The original therapy, known as CAR-T cell therapy, has been remarkably effective against some types of blood cancers. But, because some patients experience a life-threatening immune reaction to the engineered cells, CAR-T therapy is usually used only after other treatments have been tried.
It’s also been less successful in patients with solid tumors such as those in brain and bone cancers. Researchers believe this is because the CAR-T cells, which are prone to excessive signaling become exhausted before they can eliminate solid tumors. Additionally, unlike in blood cancers, it is difficult to identify molecular targets on solid tumors that are found only on the cancer cells and not on normal tissue.
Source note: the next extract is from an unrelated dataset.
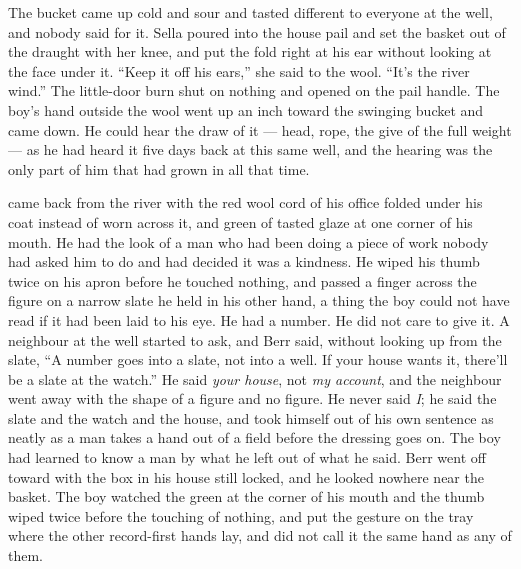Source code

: The bucket came up cold and sour and tasted different to everyone at the well, and nobody said  for it. Sella poured into the house pail and set the basket out of the draught with her knee, and put the fold right at his ear without looking at the face under it. “Keep it off his ears,” she said to the wool. “It's the river wind.” The little-door burn shut on nothing and opened on the pail handle. The boy's hand outside the wool went up an inch toward the swinging bucket and came down. He could hear the draw of it --- head, rope, the give of the full weight --- as he had heard it five days back at this same well, and the hearing was the only part of him that had grown in all that time.

 came back from the river with the red wool cord of his office folded under his coat instead of worn across it, and green of tasted glaze at one corner of his mouth. He had the look of a man who had been doing a piece of work nobody had asked him to do and had decided it was a kindness. He wiped his thumb twice on his apron before he touched nothing, and passed a finger across the figure on a narrow slate he held in his other hand, a thing the boy could not have read if it had been laid to his eye. He had a number. He did not care to give it. A neighbour at the well started to ask, and Berr said, without looking up from the slate, “A number goes into a slate, not into a well. If your house wants it, there'll be a slate at the watch.” He said \emph{your house}, not \emph{my account}, and the neighbour went away with the shape of a figure and no figure. He never said \emph{I}; he said the slate and the watch and the house, and took himself out of his own sentence as neatly as a man takes a hand out of a field before the dressing goes on. The boy had learned to know a man by what he left out of what he said. Berr went off toward  with the box in his house still locked, and he looked nowhere near the basket. The boy watched the green at the corner of his mouth and the thumb wiped twice before the touching of nothing, and put the gesture on the tray where the other record-first hands lay, and did not call it the same hand as any of them.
The Stanford researchers devised a modified CAR-T cell therapy, termed SNIP CAR-T, that is activated with an oral medication for hepatitis that’s already approved for use in humans by the Food and Drug Administration. (Without the drug, the SNIP CAR-T cells are inactive.)
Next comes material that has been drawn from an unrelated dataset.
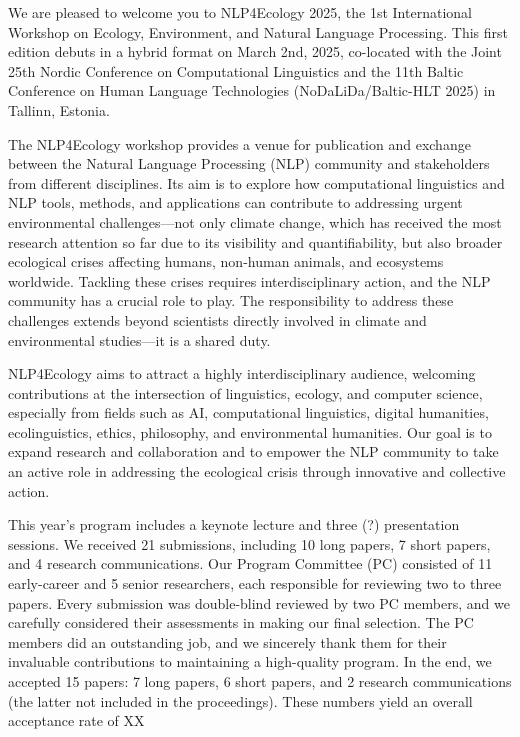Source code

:We are pleased to welcome you to NLP4Ecology 2025, the 1st International Workshop on Ecology, Environment, and Natural Language Processing. This first edition debuts in a hybrid format on March 2nd, 2025, co-located with the Joint 25th Nordic Conference on Computational Linguistics and the 11th Baltic Conference on Human Language Technologies (NoDaLiDa/Baltic-HLT 2025) in Tallinn, Estonia.

The NLP4Ecology workshop provides a venue for publication and exchange between the Natural Language Processing (NLP) community and stakeholders from different disciplines. Its aim is to explore how computational linguistics and NLP tools, methods, and applications can contribute to addressing urgent environmental challenges—not only climate change, which has received the most research attention so far due to its visibility and quantifiability, but also broader ecological crises affecting humans, non-human animals, and ecosystems worldwide. Tackling these crises requires interdisciplinary action, and the NLP community has a crucial role to play. The responsibility to address these challenges extends beyond scientists directly involved in climate and environmental studies—it is a shared duty.

NLP4Ecology aims to attract a highly interdisciplinary audience, welcoming contributions at the intersection of linguistics, ecology, and computer science, especially from fields such as AI, computational linguistics, digital humanities, ecolinguistics, ethics, philosophy, and environmental humanities. Our goal is to expand research and collaboration and to empower the NLP community to take an active role in addressing the ecological crisis through innovative and collective action.

This year's program includes a keynote lecture and three (?) presentation sessions. We received 21 submissions, including 10 long papers, 7 short papers, and 4 research communications. Our Program Committee (PC) consisted of 11 early-career and 5 senior researchers, each responsible for reviewing two to three papers. Every submission was double-blind reviewed by two PC members, and we carefully considered their assessments in making our final selection. The PC members did an outstanding job, and we sincerely thank them for their invaluable contributions to maintaining a high-quality program. In the end, we accepted 15 papers: 7 long papers, 6 short papers, and 2 research communications (the latter not included in the proceedings). These numbers yield an overall acceptance rate of XX%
The ability to control the cells’ activity with medication after they’ve been infused back into the patient provides a safety mechanism for those who may respond poorly to the genetically modified cells. The researchers also found that the modified CAR-T cells were significantly more effective at tackling solid cancers in laboratory mice — possibly because the cells experienced brief, repeated periods of rest as the daily medication is metabolized in the animals’ bodies.
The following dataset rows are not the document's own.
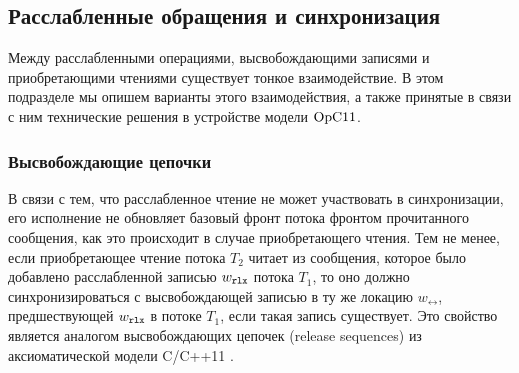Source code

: \subsection{Расслабленные обращения и синхронизация}
Между расслабленными операциями, высвобождающими записями и
приобретающими чтениями существует тонкое взаимодействие.
В этом подразделе мы опишем варианты этого взаимодействия, а также
принятые в связи с ним технические решения в устройстве модели $\mathrm{OpC11}$.

\subsubsection{Высвобождающие цепочки}
В связи с тем, что расслабленное чтение не может участвовать в синхронизации,
его исполнение не обновляет базовый фронт потока фронтом прочитанного сообщения,
как это происходит в случае приобретающего чтения.
Тем не менее, если приобретающее чтение потока $T_2$ читает из сообщения, которое
было добавлено расслабленной записью $w_{\mathtt{rlx}}$ потока $T_1$, то оно должно синхронизироваться
с высвобождающей записью в ту же локацию $w_{\rel}$, предшествующей $w_{\mathtt{rlx}}$ в потоке $T_1$,
если такая запись существует.
Это свойство является аналогом высвобождающих цепочек (release sequences) из аксиоматической
модели C/C++11 \cite{Batty-al:POPL11}.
“We’ve created a ‘remote-controlled’ CAR-T therapy that is tunable for each patient,” said Crystal Mackall, MD, the Ernest and Amelia Gallo Family Professor and a professor of pediatrics and of medicine. “These modified CAR-T cells are not only safer but they are also. more potent and more versatile than the original CAR-T cells. It’s a pretty sophisticated system.”
Mackall is the senior author of the study, which was published online April 27 in Cell. Graduate student Louai Labanieh is the study’s lead author.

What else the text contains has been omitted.